Therefore, it is desirable to have an improved system and method for analyzing data via pivot tables that overcomes the aforementioned limitations.

SUMMARY OF THE INVENTION

The present invention provides an improved method for analyzing data with a pivot table. In particular, the present invention provides a single table approach that does not rely on any relationships between the tables, so the relationships between the tables can be ignored (for data management purposes), and attention can be placed on analyzing the data only. In particular, the present invention provides a method of combining related but dissimilar data into a single table in order for the data to be accessed by a pivot table.

BRIEF DESCRIPTION OF THE DRAWINGS

FIGS. 1-4 illustrate an exemplary prior art pivot table process.

FIG. 5 is a flowchart indicating process steps for performing the method of the present invention.

FIG. 6 illustrates an exemplary source table.

FIG. 7 illustrates an exemplary additional source table.

FIG. 8 illustrates a single table that combines the tables of FIG. 6 and FIG. 7

FIG. 9A is an exemplary pivot table 900 illustrating an analysis of actuals data.

FIG. 9B is an exemplary pivot table illustrating a standards-actuals comparison.

FIG. 10 is an exemplary pivot table illustrating a project management analysis.

DETAILED DESCRIPTION

To provide a context for the present invention, the basic fundamentals of a pivot table will be briefly explained.

The invention is a method comprising the steps of creating a single data table from at least two disparate data sets; activating a pivot table function, choosing at least two fields for a pivot table field list and using at least two fields from the pivot table field list to create a pivot table report.

FIGS. 1-4 show the basic steps of creating a pivot table. In FIG. 1, a portion of the source data is shown in spreadsheet 102. The data comprises five columns. Each column represents a different field (e.g. country, salesperson, etc. . . ). Each row represents a tuple of values for the five field set. For example, row 5 represents the tuple <USA, Leverling, 654.06, Jul. 15, 2003, 10251>.

FIG. 2 shows the pivot table wizard 106 similar to that of MICROSOFT EXCEL. Other spreadsheet programs may have a similar wizard feature.

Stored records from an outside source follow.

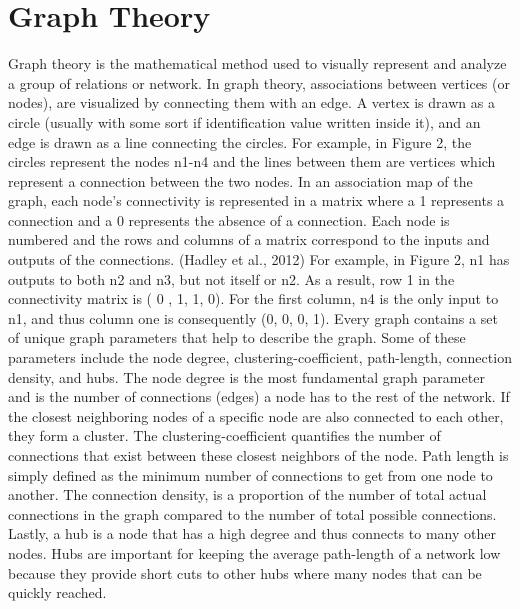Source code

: \documentclass[12pt,letterpaper]{report}
\begin{document}
\section{Graph Theory}
        Graph theory is the mathematical method used to visually represent and analyze a group of relations or network. In graph theory, associations between vertices (or nodes), are visualized by connecting them with an edge. A vertex is drawn as a circle (usually with some sort if identification value written inside it), and an edge is drawn as a line connecting the circles. For example, in Figure 2, the circles represent the nodes n1-n4 and the lines between them are vertices which represent a connection between the two nodes.
        In an association map of the graph­, each node’s connectivity is represented in a matrix where a 1 represents a connection and a 0 represents the absence of a connection. Each node is numbered and the rows and columns of a matrix correspond to the inputs and outputs of the connections. (Hadley et al., 2012) For example, in Figure 2, n1 has outputs to both n2 and n3, but not itself or n2. As a result, row 1 in the connectivity matrix is ( 0 , 1, 1, 0). For the first column, n4 is the only input to n1, and thus column one is consequently (0, 0, 0, 1). 
        Every graph contains a set of unique graph parameters that help to describe the graph. Some of these parameters include the node degree, clustering-coefficient, path-length, connection  density, and hubs. The node degree is the most fundamental graph parameter and is the number of connections (edges)  a node has to the rest of the network. If the closest neighboring nodes of a specific node are also connected to each other, they form a cluster. The clustering-coefficient quantifies the number of connections that exist between these closest neighbors of the node. Path length is simply defined as the minimum number of connections to get from one node to another. The connection density, is a proportion of the number of total actual connections in the graph compared to the number of total possible connections. Lastly, a hub is a node that has a high degree and thus connects to many other nodes. Hubs are important for keeping the average path-length of a network low because they provide short cuts to other hubs where many nodes that can be quickly reached.
\end{document}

In the wizard, the five fields are shown in the pivot table field list 112. These fields can be dragged to column region 116, data region 118 or row region 120 on the pivot table.

FIG. 3 shows an exemplary pivot table 132. To form this table, the salesperson field was dragged from the pivot table field list to the row area, and the order amount was dragged from the pivot table field list to the data area.

FIG. 4 shows some of the various options 136 provided by the pivot table. These options include features such as sum, count, average, maximum, minimum, and product, just to name a few. This is part of what makes pivot tables useful, as a variety of mathematical functions can be quickly applied to the desired data. When drop-down control 139 is selected, it provides the user a means to control which data items are displayed in pivot table 132. For example, the user can elect to show only a particular salesperson or subset of salespeople shown in table 132 (FIG. 3). In subsequent features of this disclosure, drop-down controls are referred to at various instances. However, for the sake of clarity in the drawings, additional drop-down controls are not indicated with a reference number, but are easily recognizable by the “upside down triangle” with a box.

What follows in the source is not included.